We agree that for some anomalies the total number of children is not small. However, the data come from nine geographical areas and therefore this additional heterogeneity must be allowed for in the analysis. We believe we have performed the correct meta-analysis and now we have edited the tables to provide the 95% confidence intervals on all the estimates, which will allow the readers to compare the anomalies as they wish and draw their own conclusions.
Author Response File: 
Author Response.docx
Round 3
Reviewer 1 Report
Thank you for the answers, but please do not formulate conclusions in general. There is no doubt that children with severe congenital anomalies will have to stay in the hospital for a longer period of time and undergo several surgical procedures. I expect you, based on the data from the database, to give concrete conclusions and possible interventions for this population of children. Compare data between countries and see where decisive interventions need to be implemented to improve healthcare delivery. Who works better and who works worse? Readers should not be left to draw their own conclusions. Also, do not cite references in the conclusion, as this is not customary in high-quality scientific articles. The manuscript still gives the impression of general citations of data from the database without specific and high-quality conclusions that will lead to the improvement of health care provision for this target population of children.
Author Response
Thank you for the answers, but please do not formulate conclusions in general. There is no doubt that children with severe congenital anomalies will have to stay in the hospital for a longer period of time and undergo several surgical procedures. I expect you, based on the data from the database, to give concrete conclusions and possible interventions for this population of children.
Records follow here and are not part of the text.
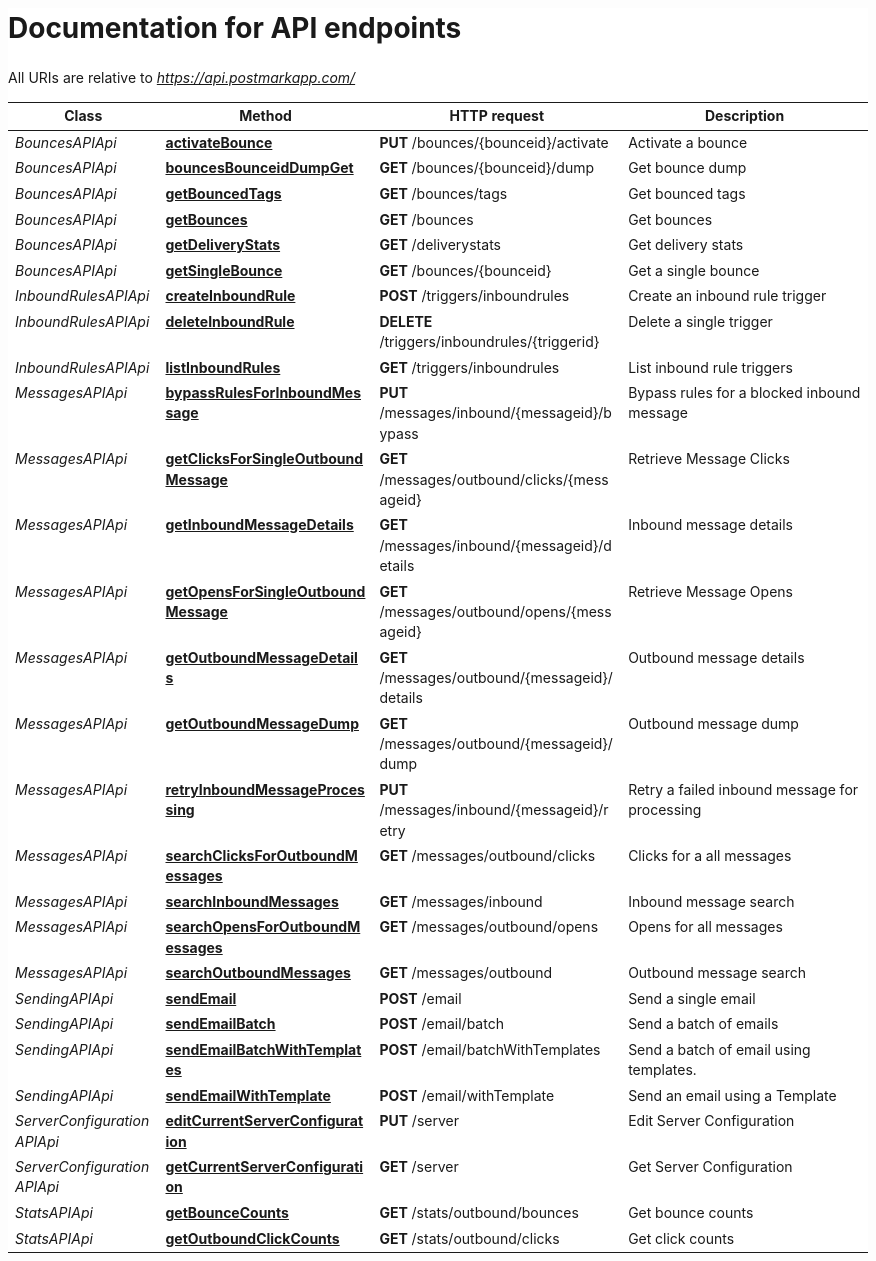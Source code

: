 # Documentation for API endpoints

All URIs are relative to *https://api.postmarkapp.com/*

Class | Method | HTTP request | Description
------------ | ------------- | ------------- | -------------
*BouncesAPIApi* | [**activateBounce**](docs/BouncesAPIApi.md#activateBounce) | **PUT** /bounces/{bounceid}/activate | Activate a bounce
*BouncesAPIApi* | [**bouncesBounceidDumpGet**](docs/BouncesAPIApi.md#bouncesBounceidDumpGet) | **GET** /bounces/{bounceid}/dump | Get bounce dump
*BouncesAPIApi* | [**getBouncedTags**](docs/BouncesAPIApi.md#getBouncedTags) | **GET** /bounces/tags | Get bounced tags
*BouncesAPIApi* | [**getBounces**](docs/BouncesAPIApi.md#getBounces) | **GET** /bounces | Get bounces
*BouncesAPIApi* | [**getDeliveryStats**](docs/BouncesAPIApi.md#getDeliveryStats) | **GET** /deliverystats | Get delivery stats
*BouncesAPIApi* | [**getSingleBounce**](docs/BouncesAPIApi.md#getSingleBounce) | **GET** /bounces/{bounceid} | Get a single bounce
*InboundRulesAPIApi* | [**createInboundRule**](docs/InboundRulesAPIApi.md#createInboundRule) | **POST** /triggers/inboundrules | Create an inbound rule trigger
*InboundRulesAPIApi* | [**deleteInboundRule**](docs/InboundRulesAPIApi.md#deleteInboundRule) | **DELETE** /triggers/inboundrules/{triggerid} | Delete a single trigger
*InboundRulesAPIApi* | [**listInboundRules**](docs/InboundRulesAPIApi.md#listInboundRules) | **GET** /triggers/inboundrules | List inbound rule triggers
*MessagesAPIApi* | [**bypassRulesForInboundMessage**](docs/MessagesAPIApi.md#bypassRulesForInboundMessage) | **PUT** /messages/inbound/{messageid}/bypass | Bypass rules for a blocked inbound message
*MessagesAPIApi* | [**getClicksForSingleOutboundMessage**](docs/MessagesAPIApi.md#getClicksForSingleOutboundMessage) | **GET** /messages/outbound/clicks/{messageid} | Retrieve Message Clicks
*MessagesAPIApi* | [**getInboundMessageDetails**](docs/MessagesAPIApi.md#getInboundMessageDetails) | **GET** /messages/inbound/{messageid}/details | Inbound message details
*MessagesAPIApi* | [**getOpensForSingleOutboundMessage**](docs/MessagesAPIApi.md#getOpensForSingleOutboundMessage) | **GET** /messages/outbound/opens/{messageid} | Retrieve Message Opens
*MessagesAPIApi* | [**getOutboundMessageDetails**](docs/MessagesAPIApi.md#getOutboundMessageDetails) | **GET** /messages/outbound/{messageid}/details | Outbound message details
*MessagesAPIApi* | [**getOutboundMessageDump**](docs/MessagesAPIApi.md#getOutboundMessageDump) | **GET** /messages/outbound/{messageid}/dump | Outbound message dump
*MessagesAPIApi* | [**retryInboundMessageProcessing**](docs/MessagesAPIApi.md#retryInboundMessageProcessing) | **PUT** /messages/inbound/{messageid}/retry | Retry a failed inbound message for processing
*MessagesAPIApi* | [**searchClicksForOutboundMessages**](docs/MessagesAPIApi.md#searchClicksForOutboundMessages) | **GET** /messages/outbound/clicks | Clicks for a all messages
*MessagesAPIApi* | [**searchInboundMessages**](docs/MessagesAPIApi.md#searchInboundMessages) | **GET** /messages/inbound | Inbound message search
*MessagesAPIApi* | [**searchOpensForOutboundMessages**](docs/MessagesAPIApi.md#searchOpensForOutboundMessages) | **GET** /messages/outbound/opens | Opens for all messages
*MessagesAPIApi* | [**searchOutboundMessages**](docs/MessagesAPIApi.md#searchOutboundMessages) | **GET** /messages/outbound | Outbound message search
*SendingAPIApi* | [**sendEmail**](docs/SendingAPIApi.md#sendEmail) | **POST** /email | Send a single email
*SendingAPIApi* | [**sendEmailBatch**](docs/SendingAPIApi.md#sendEmailBatch) | **POST** /email/batch | Send a batch of emails
*SendingAPIApi* | [**sendEmailBatchWithTemplates**](docs/SendingAPIApi.md#sendEmailBatchWithTemplates) | **POST** /email/batchWithTemplates | Send a batch of email using templates.
*SendingAPIApi* | [**sendEmailWithTemplate**](docs/SendingAPIApi.md#sendEmailWithTemplate) | **POST** /email/withTemplate | Send an email using a Template
*ServerConfigurationAPIApi* | [**editCurrentServerConfiguration**](docs/ServerConfigurationAPIApi.md#editCurrentServerConfiguration) | **PUT** /server | Edit Server Configuration
*ServerConfigurationAPIApi* | [**getCurrentServerConfiguration**](docs/ServerConfigurationAPIApi.md#getCurrentServerConfiguration) | **GET** /server | Get Server Configuration
*StatsAPIApi* | [**getBounceCounts**](docs/StatsAPIApi.md#getBounceCounts) | **GET** /stats/outbound/bounces | Get bounce counts
*StatsAPIApi* | [**getOutboundClickCounts**](docs/StatsAPIApi.md#getOutboundClickCounts) | **GET** /stats/outbound/clicks | Get click counts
We can see that the reviewer would like to see concrete conclusions and possible interventions for these children. However, it is beyond the scope of the data and hence any such comments would be purely speculative, and we do not feel these speculations should be added to the paper.
Compare data between countries and see where decisive interventions need to be implemented to improve healthcare delivery. Who works better and who works worse? Readers should not be left to draw their own conclusions.
Again, unfortunately due to the small numbers of cases within each registry the data is not sufficient to enable us to make statistically significant comparisons between countries. Such comparisons would also require adjusting for potential confounders, which again is not possible given the data collected.
Also, do not cite references in the conclusion, as this is not customary in high-quality scientific articles.
We have removed the references in the conclusion.
The manuscript still gives the impression of general citations of data from the database without specific and high-quality conclusions that will lead to the improvement of health care provision for this target population of children.
We do not agree with this statement – the other reviewers found the study was informative.